At her untimely death, Anne had entered a new and ambitious phase of her scholarly career. For example, her 2019 article "The Public Interest in the Private Law of the Poor" explored "uncharted connections between private law and poverty law," showing "how concerns about public spending on poor relief have shaped debates over the private law of the poor for over a century." The article was aimed not only at legal historians and scholars of poverty law, but also at scholars of law and economics and policymakers concerned with contemporary economic inequality.
Anne was also fully embarked on an enormously exciting book project, “Household Borrowing and Bankruptcy in Jim Crow America, 1920-1960.” Anne planned to describe “how working-class households, both black and white, organized their financial lives and navigated the shifting matrix of legal rules and institutions that governed credit relationships and debt forgiveness in the first half of the twentieth century.” Although she had conducted research on Philadelphia and Washington, D.C., and expected to sample bankruptcy files in other cities, her research centered on Birmingham, Alabama, where, for over five years in the 1930s, an innovative “Debtors Court” adjudicated the filings of 10,000 wage earners seeking debt adjustment or forgiveness. The court inspired Chapter 13 of the federal bankruptcy law, which extended its system of court-supervised repayment to the entire nation. Further, its docket and case files, when linked to the census and city directories and geocoded, made possible a rich portrait of the financial lives of the working class and showed how race shaped access to credit and debt relief. She captured her preliminary findings in a website, The Bankruptcy Capital of the World: Debt Relief in Birmingham, Alabama in the 1930s, which she was still revising at her death. We link to it with permission.

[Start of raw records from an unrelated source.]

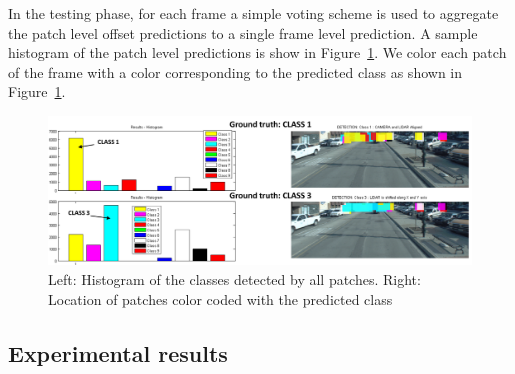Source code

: \documentclass{article}
\begin{document}
In the testing phase, for each frame a simple voting scheme is used to aggregate the patch level offset predictions to a single frame level prediction. A sample histogram of the patch level predictions is show in Figure~\ref{fig:Figures_Voting}. We color each patch of the frame with a color corresponding to the predicted class as shown in Figure~\ref{fig:Figures_Voting}. 

\begin{figure}[htbp]
    \centering
        \includegraphics[scale=0.35]{Voting_final.png}
    \caption{Left: Histogram of the classes detected by all patches. Right: Location of patches color coded with the predicted class}
    \label{fig:Figures_Voting}
\end{figure}


\subsection{Experimental results} %
\label{sub:experimental_results}
\end{document}
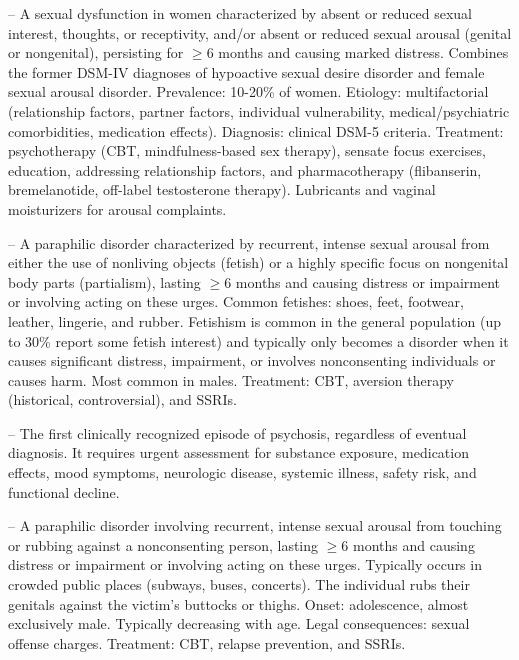 -- A sexual dysfunction in women characterized by absent or reduced sexual interest, thoughts, or receptivity, and/or absent or reduced sexual arousal (genital or nongenital), persisting for \(\ge\)6 months and causing marked distress. Combines the former DSM-IV diagnoses of hypoactive sexual desire disorder and female sexual arousal disorder. Prevalence: 10-20\% of women. Etiology: multifactorial (relationship factors, partner factors, individual vulnerability, medical/psychiatric comorbidities, medication effects). Diagnosis: clinical DSM-5 criteria. Treatment: psychotherapy (CBT, mindfulness-based sex therapy), sensate focus exercises, education, addressing relationship factors, and pharmacotherapy (flibanserin, bremelanotide, off-label testosterone therapy). Lubricants and vaginal moisturizers for arousal complaints.

-- A paraphilic disorder characterized by recurrent, intense sexual arousal from either the use of nonliving objects (fetish) or a highly specific focus on nongenital body parts (partialism), lasting \(\ge\)6 months and causing distress or impairment or involving acting on these urges. Common fetishes: shoes, feet, footwear, leather, lingerie, and rubber. Fetishism is common in the general population (up to 30\% report some fetish interest) and typically only becomes a disorder when it causes significant distress, impairment, or involves nonconsenting individuals or causes harm. Most common in males. Treatment: CBT, aversion therapy (historical, controversial), and SSRIs.

-- The first clinically recognized episode of psychosis, regardless of eventual diagnosis. It requires urgent assessment for substance exposure, medication effects, mood symptoms, neurologic disease, systemic illness, safety risk, and functional decline.

-- A paraphilic disorder involving recurrent, intense sexual arousal from touching or rubbing against a nonconsenting person, lasting \(\ge\)6 months and causing distress or impairment or involving acting on these urges. Typically occurs in crowded public places (subways, buses, concerts). The individual rubs their genitals against the victim's buttocks or thighs. Onset: adolescence, almost exclusively male. Typically decreasing with age. Legal consequences: sexual offense charges. Treatment: CBT, relapse prevention, and SSRIs.


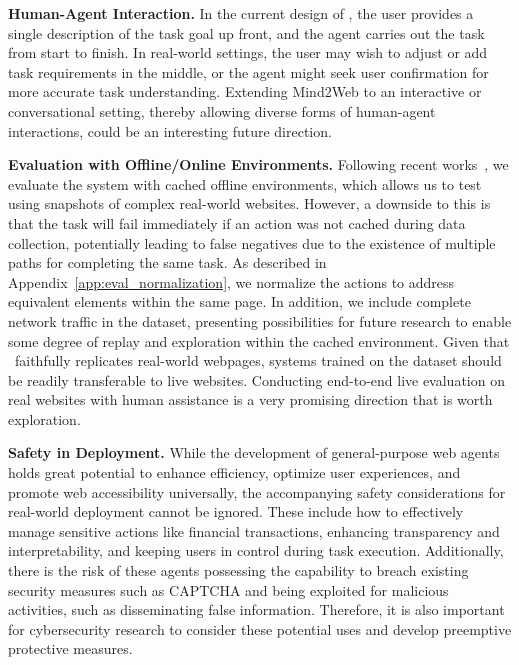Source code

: \noindent\textbf{Human-Agent Interaction.}
In the current design of \mind, the user provides a single description of the task goal up front, and the agent carries out the task from start to finish.
In real-world settings, the user may wish to adjust or add task requirements in the middle, or the agent might seek user confirmation for more accurate task understanding.
Extending Mind2Web to an interactive or conversational setting, thereby allowing diverse forms of human-agent interactions, could be an interesting future direction.

\noindent\textbf{Evaluation with Offline/Online Environments.}
Following recent works~\cite{sunMETAGUIMultimodalConversational2022, Burns2022ADF}, we evaluate the system with cached offline environments, which allows us to test using snapshots of complex real-world websites.
However, a downside to this is that the task will fail immediately if an action was not cached during data collection, potentially leading to false negatives due to the existence of multiple paths for completing the same task.
As described in Appendix~\ref{app:eval_normalization}, we normalize the actions to address equivalent elements within the same page. 
In addition, we include complete network traffic in the dataset, presenting possibilities for future research to enable some degree of replay and exploration within the cached environment.
Given that \mind\ faithfully replicates real-world webpages, systems trained on the dataset should be readily transferable to live websites. 
Conducting end-to-end live evaluation on real websites with human assistance is a very promising direction that is worth exploration.

\noindent\textbf{Safety in Deployment.}
While the development of general-purpose web agents holds great potential to enhance efficiency, optimize user experiences, and promote web accessibility universally, the accompanying safety considerations for real-world deployment cannot be ignored.
These include how to effectively manage sensitive actions like financial transactions, enhancing transparency and interpretability, and keeping users in control during task execution.
Additionally, there is the risk of these agents possessing the capability to breach existing security measures such as CAPTCHA and being exploited for malicious activities, such as disseminating false information.
Therefore, it is also important for cybersecurity research to consider these potential uses and develop preemptive protective measures.



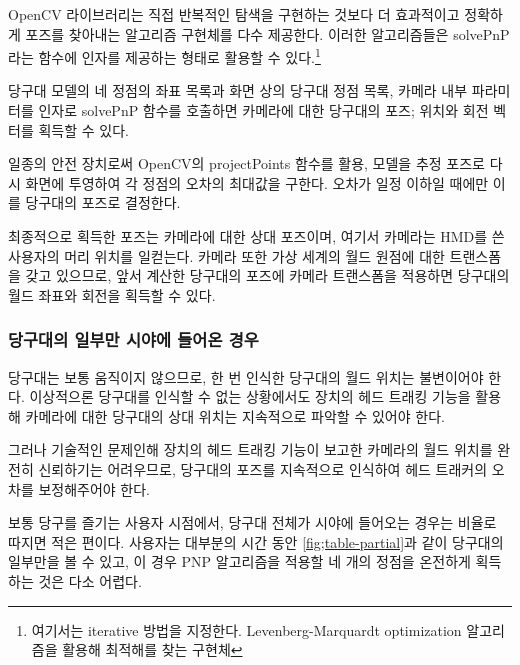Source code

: \documentclass[10pt]{oblivoir}
\begin{document}
OpenCV 라이브러리는 직접 반복적인 탐색을 구현하는 것보다 더 효과적이고 정확하게 포즈를 찾아내는 알고리즘 구현체를 다수 제공한다. 이러한 알고리즘들은 solvePnP라는 함수에 인자를 제공하는 형태로 활용할 수 있다.\footnote{여기서는 iterative 방법을 지정한다. Levenberg-Marquardt optimization 알고리즘을 활용해 최적해를 찾는 구현체}

당구대 모델의 네 정점의 좌표 목록과 화면 상의 당구대 정점 목록, 카메라 내부 파라미터를 인자로 solve\-PnP 함수를 호출하면 카메라에 대한 당구대의 포즈; 위치와 회전 벡터를 획득할 수 있다.

일종의 안전 장치로써 OpenCV의 projectPoints 함수를 활용, 모델을 추정 포즈로 다시 화면에 투영하여 각 정점의 오차의 최대값을 구한다. 오차가 일정 이하일 때에만 이를 당구대의 포즈로 결정한다.

최종적으로 획득한 포즈는 카메라에 대한 상대 포즈이며, 여기서 카메라는 HMD를 쓴 사용자의 머리 위치를 일컫는다. 카메라 또한 가상 세계의 월드 원점에 대한 트랜스폼을 갖고 있으므로, 앞서 계산한 당구대의 포즈에 카메라 트랜스폼을 적용하면 당구대의 월드 좌표와 회전을 획득할 수 있다.

\subsubsection{당구대의 일부만 시야에 들어온 경우}

당구대는 보통 움직이지 않으므로, 한 번 인식한 당구대의 월드 위치는 불변이어야 한다. 이상적으론 당구대를 인식할 수 없는 상황에서도 장치의 헤드 트래킹 기능을 활용해 카메라에 대한 당구대의 상대 위치는 지속적으로 파악할 수 있어야 한다.

그러나 기술적인 문제 인해 장치의 헤드 트래킹 기능이 보고한 카메라의 월드 위치를 완전히 신뢰하기는 어려우므로, 당구대의 포즈를 지속적으로 인식하여 헤드 트래커의 오차를 보정해주어야 한다.

보통 당구를 즐기는 사용자 시점에서, 당구대 전체가 시야에 들어오는 경우는 비율로 따지면 적은 편이다. 사용자는 대부분의 시간 동안 \cref{fig;table-partial}과 같이 당구대의 일부만을 볼 수 있고, 이 경우 PNP 알고리즘을 적용할 네 개의 정점을 온전하게 획득하는 것은 다소 어렵다. 
\end{document}
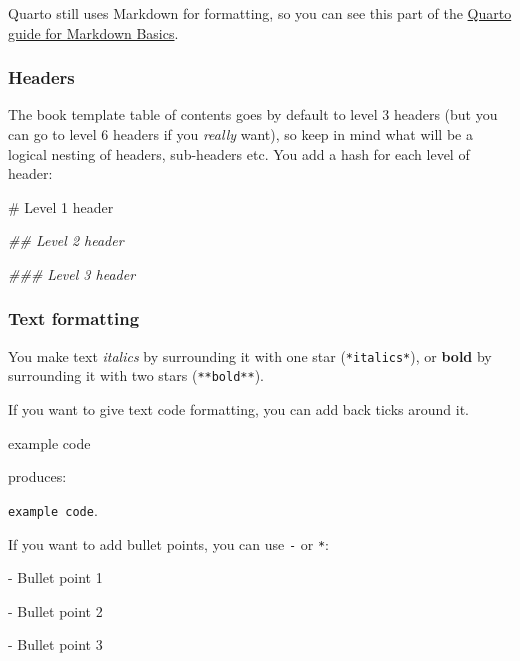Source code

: \documentclass[
  letterpaper,
  DIV=11,
  numbers=noendperiod]{scrreprt}
\newenvironment{Shaded}{\begin{snugshade}}{\end{snugshade}}
\newcommand{\AttributeTok}[1]{\textcolor[rgb]{0.40,0.45,0.13}{#1}}
\newcommand{\CommentTok}[1]{\textcolor[rgb]{0.37,0.37,0.37}{#1}}
\newcommand{\DecValTok}[1]{\textcolor[rgb]{0.68,0.00,0.00}{#1}}
\newcommand{\DocumentationTok}[1]{\textcolor[rgb]{0.37,0.37,0.37}{\textit{#1}}}
\newcommand{\NormalTok}[1]{\textcolor[rgb]{0.00,0.23,0.31}{#1}}
\newcommand{\SpecialCharTok}[1]{\textcolor[rgb]{0.37,0.37,0.37}{#1}}
\newcommand{\StringTok}[1]{\textcolor[rgb]{0.13,0.47,0.30}{#1}}
\begin{document}
Quarto still uses Markdown for formatting, so you can see this part of
the \href{https://quarto.org/docs/authoring/markdown-basics.html}{Quarto
guide for Markdown Basics}.

\subsubsection{Headers}\label{headers}

The book template table of contents goes by default to level 3 headers
(but you can go to level 6 headers if you \emph{really} want), so keep
in mind what will be a logical nesting of headers, sub-headers etc. You
add a hash for each level of header:

\begin{Shaded}
\begin{Highlighting}[]
\CommentTok{\# Level 1 header}

\DocumentationTok{\#\# Level 2 header}

\DocumentationTok{\#\#\# Level 3 header}
\end{Highlighting}
\end{Shaded}

\subsubsection{Text formatting}\label{text-formatting}

You make text \emph{italics} by surrounding it with one star
(\texttt{*italics*}), or \textbf{bold} by surrounding it with two stars
(\texttt{**bold**}).

If you want to give text code formatting, you can add back ticks around
it.

\begin{Shaded}
\begin{Highlighting}[]
\StringTok{\textasciigrave{}}\AttributeTok{example code}\StringTok{\textasciigrave{}}
\end{Highlighting}
\end{Shaded}

produces:

\texttt{example\ code}.

If you want to add bullet points, you can use \texttt{-} or \texttt{*}:

\begin{Shaded}
\begin{Highlighting}[]
\SpecialCharTok{{-}}\NormalTok{ Bullet point }\DecValTok{1}

\SpecialCharTok{{-}}\NormalTok{ Bullet point }\DecValTok{2}

\SpecialCharTok{{-}}\NormalTok{ Bullet point }\DecValTok{3}
\end{Highlighting}
\end{Shaded}
\end{document}
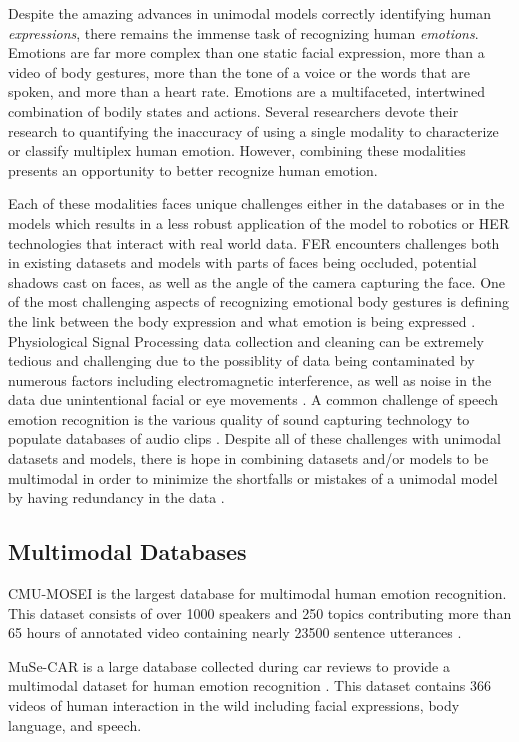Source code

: Despite the amazing advances in unimodal models correctly identifying human \textit{expressions}, there remains the immense task of recognizing human \textit{emotions}. Emotions are far more complex than one static facial expression, more than a video of body gestures, more than the tone of a voice or the words that are spoken, and more than a heart rate. Emotions are a multifaceted, intertwined combination of bodily states and actions. Several researchers \cite{cabitza-2022} devote their research to quantifying the inaccuracy of using a single modality to characterize or classify multiplex human emotion. However, combining these modalities presents an opportunity to better recognize human emotion.

Each of these modalities faces unique challenges either in the databases or in the models which results in a less robust application of the model to robotics or HER technologies that interact with real world data. FER encounters challenges both in existing datasets and models with parts of faces being occluded, potential shadows cast on faces, as well as the angle of the camera capturing the face. One of the most challenging aspects of recognizing emotional body gestures is defining the link between the body expression and what emotion is being expressed \cite{noroozi-2021}. Physiological Signal Processing data collection and cleaning can be extremely tedious and challenging due to the possiblity of data being contaminated by numerous factors including electromagnetic interference, as well as noise in the data due unintentional facial or eye movements \cite{ahmad-2022}. A common challenge of speech emotion recognition is the various quality of sound capturing technology to populate databases of audio clips \cite{zong-2022}. Despite all of these challenges with unimodal datasets and models, there is hope in combining datasets and/or models to be multimodal in order to minimize the shortfalls or mistakes of a unimodal model by having redundancy in the data \cite{cid-2015}. 

\subsection{Multimodal Databases}
    CMU-MOSEI is the largest database for multimodal human emotion recognition. This dataset consists of over 1000 speakers and 250 topics contributing more than 65 hours of annotated video containing nearly 23500 sentence utterances \cite{zadeh-2018}.
    
    MuSe-CAR is a large database collected during car reviews to provide a multimodal dataset for human emotion recognition \cite{stappen-2021}. This dataset contains 366 videos of human interaction in the wild including facial expressions, body language, and speech.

Her colleagues, students, and fellow historians all remember her warmth, generosity, utter lack of pretension, and above all her kindness. A colleague at South Brooklyn Legal Services recalled her as “fiercely dedicated to her clients, a brilliant and selfless advocate.” Tom Sugrue, one of her dissertation advisors, writes that she was “quietly brilliant and deeply humane.” “Losing a good scholar is bad enough,” writes Bruce Mann, who advised her when she was a Climenko, “but losing such a good person is far worse.”
We at the blog will miss her dearly and treasure her memory.